Moreover, given that the planning officer had specifically referred to Circular 02/99 and carefully followed its guidance, it was unlikely that she would have overlooked its advice that, when judging whether the effects of a development were likely to be significant, local planning authorities should always have regard to the possible cumulative effects with any existing or proposed development. Having also referred to referred to Schedule 3 to the 2011 Regulations and adopted its structure for the purposes of her analysis, it was unlikely that she would then have failed to have regard to those factors to which Schedule 3 told her to have particular regard. Although she had not referred specifically to all of the matters listed in Schedule 3, on a fair reading of the screening opinion as a whole it was clear that, having considered all the matters referred to in the reports accompanying the planning application, and all the factors listed under “Characteristics of Development” in Schedule 3 including cumulative impact, the planning officer had identified and discussed the only factor, namely the visual impact of a significant element of built form within the rural area, which, as a matter of planning judgment, she considered might potentially have justified a conclusion that the development was likely to have significant effects on the environment. Having considered that factor, she had concluded that significant environmental effects were not likely and that an EIA was not required. That was a conclusion which she was entitled to reach.

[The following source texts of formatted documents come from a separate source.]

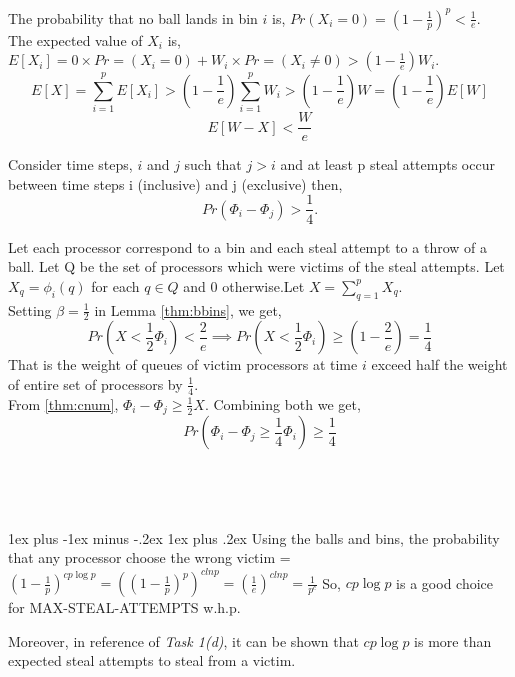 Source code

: \documentclass[11pt]{article}
\makeatletter
\renewcommand{\subsection}{\@startsection{subsection}{2}{0mm}%
                                     {1ex plus -1ex minus -.2ex}%
                                     {1ex plus .2ex}%
                                     {\normalfont\large\bfseries}}%
\makeatother
\begin{document}
The probability that no ball lands in bin $i$ is, $Pr ( X_i = 0 ) = \left( 1 - \frac{1}{p} \right)^p < \frac {1}{e}$.\\
The expected value of $X_i$ is, $E \left[ X_i \right] = 0 \times Pr =\left( X_i = 0 \right) + W_i \times 
Pr =\left( X_i \ne 0 \right) > \left( 1 - \frac{1}{e} \right) W_i$.\\
\[
E \left[ X \right] = \sum \limits_{i=1}^p E \left[ X_i \right] > \left( 1 - \frac{1}{e} \right) \sum \limits_{i=1}^p W_i >\left( 1 - \frac{1}{e} \right) W = \left( 1 - \frac{1}{e} \right) E\left[ W \right] 
\]
\[
E \left[ W - X \right] < \frac {W}{e}
\]


Consider time steps, $i$ and $j$ such that $j > i$ and at least p steal attempts occur between time steps i (inclusive) and j (exclusive) then,
\[
Pr \left( \Phi_i - \Phi_j \right)  > \frac {1}{4}.
\]
\label{thm:phases}


Let each processor correspond to a bin and each steal attempt to a throw of a ball. Let Q be the set of processors which were victims of the steal attempts. Let $X_q = \phi_i(q)$ for each $q \in Q$ and $0$ otherwise.Let  $X = \sum \limits_{q=1}^p X_q$.\\
Setting $\beta = \frac {1}{2}$ in Lemma \ref{thm:bbins}, we get,
\[
Pr \left( X < \frac{1}{2} \Phi_i \right) < \frac {2}{e} \implies Pr \left( X < \frac{1}{2} \Phi_i \right) \ge \left( 1 - \frac {2}{e} \right) = \frac {1}{4}
\]
That is the weight of queues of victim processors at time $i$ exceed half the weight of entire set of processors by $\frac {1}{4}$.\\
From \ref{thm:cnum}, $\Phi_i - \Phi_j \ge \frac{1}{2} X$. Combining both we get,
\[
Pr \left( \Phi_i - \Phi_j \ge \frac {1}{4} \Phi_i \right) \ge  \frac {1}{4}
\]\\\\\\\\





\subsection{}
Using the balls and bins, the probability that any processor choose the wrong victim = ${(1-\frac{1}{p})}^{cp \log p} = {({(1-\frac{1}{p})}^p)}^{clnp} = {(\frac{1}{e})}^{clnp} = \frac{1}{p^c}$
So, $cp\log p$ is a good choice for MAX-STEAL-ATTEMPTS w.h.p. 

Moreover, in reference of {\it Task 1(d)}, it can be shown that  $cp \log p$ is more than expected steal attempts to steal from a victim.
\end{document}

(2) Although the obligation under regulation 4(7)(a) of the 2011 Regulations to give “clearly and precisely the full reasons” for a screening opinion appeared a demanding one, it was important when considering requirement to bear in mind the function of a screening opinion, which, in terms of the amount of detail required in the reasons, was not to be equated with a decision letter on an appeal. A screening opinion did not involve a full and detailed assessment of an identifiable environmental effects but was instead only a decision, almost inevitably on the basis of less than complete information, of whether an EIA needed to be undertaken at all. The level of detail in a screening opinion would depend on the complexity of the issues to be considered in the particular case; the test was whether the reasons were adequate for the particular application. Although the planning officer’s reasons were brief, they had dealt with the one matter, namely visual impact, which she considered might have been capable of justifying a conclusion that there would be a significant environmental impact, before concluding that they did not. There was nothing in the screening opinion which cried out for further explanation. It told the reader that nothing about the characteristics of the particular development, its location, or the characteristics of its potential impact, justified a conclusion that it was likely to give rise to significant environmental effects. On the particular facts of the case, the reasoning, albeit brief, was not inadequate, bearing in mind the function of the screening opinion: R (on the application of Bateman) v South Cambridgeshire District Council [2011] EWCA Civ 157; [2011] PLSCS 58 considered.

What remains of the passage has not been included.